Though living conditions and urban development in Calcutta and especially Bombay were considerably different to those in Delhi and elsewhere in northern India, the large, single storey bungalow became the characteristic dwelling both for "official" and other middle-class Europeans in India. When, from 1911, New Delhi was created, its spacious tree-lined avenues, with two or three bungalows to the acre, stood in stark contrast to the densely-packed city of Old Delhi. In 1947, it presented its Indian inheritors and planners with a major problem of adapting an imperial city, both socially and spatially, to the needs of a new democracy. Like other aspects of Anglo-Indian life, both the term and concept of the bungalow became increasingly familiar to the middle-class "back home" in the first half of the Nineteenth Century. English women as well as men were now in India, sending home letters and drawings, or writing accounts describing life in up country "mofussil" stations. Thackeray, with his Indian connections, often used Indian terms and images, including references to the bungalow and from the 1850 photographs slowly became available. This cultural transfer, however, was a surface phenomenon, the manifestation of more fundamental economic and political changes which were transforming the economic and social structure of both Britain and India, the first positively, the second, negatively. The wealth which flowed into England from Bengal in and after the era of "the Nabobs" helped to fuel the industrial and capitalist transformation of Britain. In the first half of the Nineteenth Century, the undermining of India's handcraft textile industry was part of her development as a market for British goods. Both processes were to contribute to Britain's industrial and economic predominance in mid-century. In what Church calls the era of "the Great Victorian Boom" and Hobsbawm, "the Age of Capital", which overseas trade and imperial profits helped to create in the third quarter of the Nineteenth Century, the beneficiaries were the rising English middle-class. It was largely for these that the seaside holiday resorts expanded so rapidly during these years, absorbing surplus capital which had been accumulated elsewhere. And it was also for this increasingly urban middle class that the slower pace, and more leisured life of the British in India which they perceived, and as part of this, the positive image of the bungalow in the hills, had such an appeal.

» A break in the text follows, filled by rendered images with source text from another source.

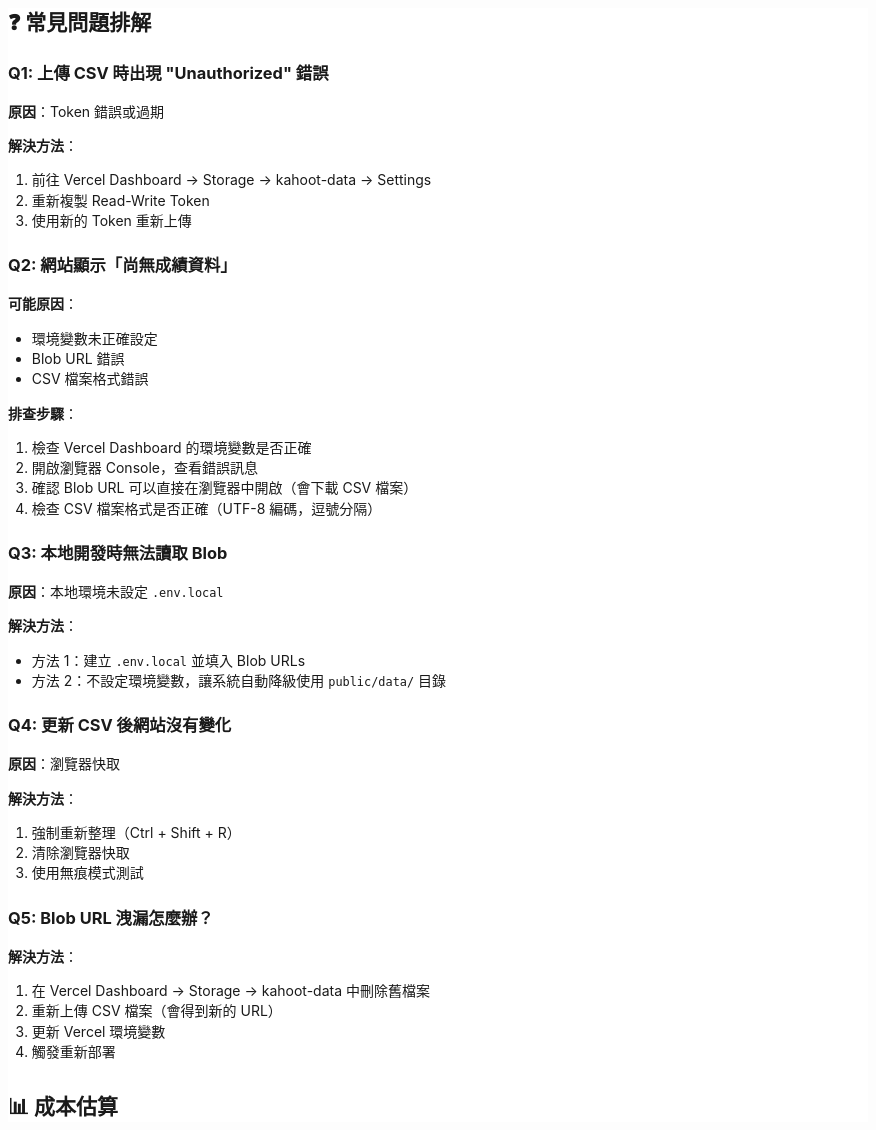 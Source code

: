 ## ❓ 常見問題排解

### Q1: 上傳 CSV 時出現 "Unauthorized" 錯誤

**原因**：Token 錯誤或過期

**解決方法**：

1. 前往 Vercel Dashboard → Storage → kahoot-data → Settings
2. 重新複製 Read-Write Token
3. 使用新的 Token 重新上傳

### Q2: 網站顯示「尚無成績資料」

**可能原因**：

- 環境變數未正確設定
- Blob URL 錯誤
- CSV 檔案格式錯誤

**排查步驟**：

1. 檢查 Vercel Dashboard 的環境變數是否正確
2. 開啟瀏覽器 Console，查看錯誤訊息
3. 確認 Blob URL 可以直接在瀏覽器中開啟（會下載 CSV 檔案）
4. 檢查 CSV 檔案格式是否正確（UTF-8 編碼，逗號分隔）

### Q3: 本地開發時無法讀取 Blob

**原因**：本地環境未設定 `.env.local`

**解決方法**：

- 方法 1：建立 `.env.local` 並填入 Blob URLs
- 方法 2：不設定環境變數，讓系統自動降級使用 `public/data/` 目錄

### Q4: 更新 CSV 後網站沒有變化

**原因**：瀏覽器快取

**解決方法**：

1. 強制重新整理（Ctrl + Shift + R）
2. 清除瀏覽器快取
3. 使用無痕模式測試

### Q5: Blob URL 洩漏怎麼辦？

**解決方法**：

1. 在 Vercel Dashboard → Storage → kahoot-data 中刪除舊檔案
2. 重新上傳 CSV 檔案（會得到新的 URL）
3. 更新 Vercel 環境變數
4. 觸發重新部署

## 📊 成本估算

It was at one such resort, the newly created and exclusive Kent development of Westgate-on-Sea, and nearby Birchington, that the first few bungalows to be built and named as such in England were begun in 1869-70. Principally of one storey, and simply constructed, they were large and spacious, with built-in leisure facilities such as croquet lawns and tunnels to the beach. The rationale for their location and construction was both social and, as the Victorians would say, sanitary. Apparently financed from London, and only two hours away by the newly-opened railway, they were typical of the new, family-centred "quiet" upper and middle-class resort which deliberately eschewed the more plebian facilities of places like Margate and Ramsgate. With excellent rail connections, electric telegraph and telephone soon to come, the adjective "isolated", used to describe the bungalows in 1879, had positive, not negative associations.

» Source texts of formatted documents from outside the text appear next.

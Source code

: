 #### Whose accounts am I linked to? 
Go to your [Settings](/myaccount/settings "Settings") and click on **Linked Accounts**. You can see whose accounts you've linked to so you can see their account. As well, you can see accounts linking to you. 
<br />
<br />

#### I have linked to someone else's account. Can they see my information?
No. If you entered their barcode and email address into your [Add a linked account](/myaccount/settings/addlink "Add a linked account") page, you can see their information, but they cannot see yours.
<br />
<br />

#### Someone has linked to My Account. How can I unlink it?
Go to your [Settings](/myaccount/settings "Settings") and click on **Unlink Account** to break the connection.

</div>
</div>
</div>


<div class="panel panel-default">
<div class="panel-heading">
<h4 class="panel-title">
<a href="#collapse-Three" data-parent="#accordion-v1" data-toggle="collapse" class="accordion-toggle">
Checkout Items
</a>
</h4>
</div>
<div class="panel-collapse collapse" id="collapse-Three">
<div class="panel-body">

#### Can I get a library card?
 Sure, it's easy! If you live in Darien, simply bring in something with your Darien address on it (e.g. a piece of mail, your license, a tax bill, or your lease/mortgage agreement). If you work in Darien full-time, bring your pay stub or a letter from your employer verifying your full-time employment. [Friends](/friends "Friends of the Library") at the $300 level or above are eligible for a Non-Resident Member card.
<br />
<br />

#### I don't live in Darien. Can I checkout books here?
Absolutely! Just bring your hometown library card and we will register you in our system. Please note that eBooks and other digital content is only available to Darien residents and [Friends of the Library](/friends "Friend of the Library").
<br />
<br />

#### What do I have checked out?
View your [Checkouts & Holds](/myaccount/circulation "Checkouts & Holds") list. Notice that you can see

The architect, John Taylor, had fused the image of the single storey Anglo-Indian bungalow with an adapted pattern book design to create a specialised holiday or vacation house. A contemporary observed that he had given "a capital reproduction of a cool, spacious, Indian-like hill-dwelling". An expert in the design of "portable buildings", Taylor also constructed the Bungalow Hotel close by and, using the same system, built the first ever timber pre-fabricated bungalow to be actually named as such about 1877. Here, just a century ago, an ailing Dante Gabriel Rossetti was invited by his architect friend, J.P. Seddon, Taylor's partner and owner of the development, only to die in the first wooden bungalow in the West at Easter 1882.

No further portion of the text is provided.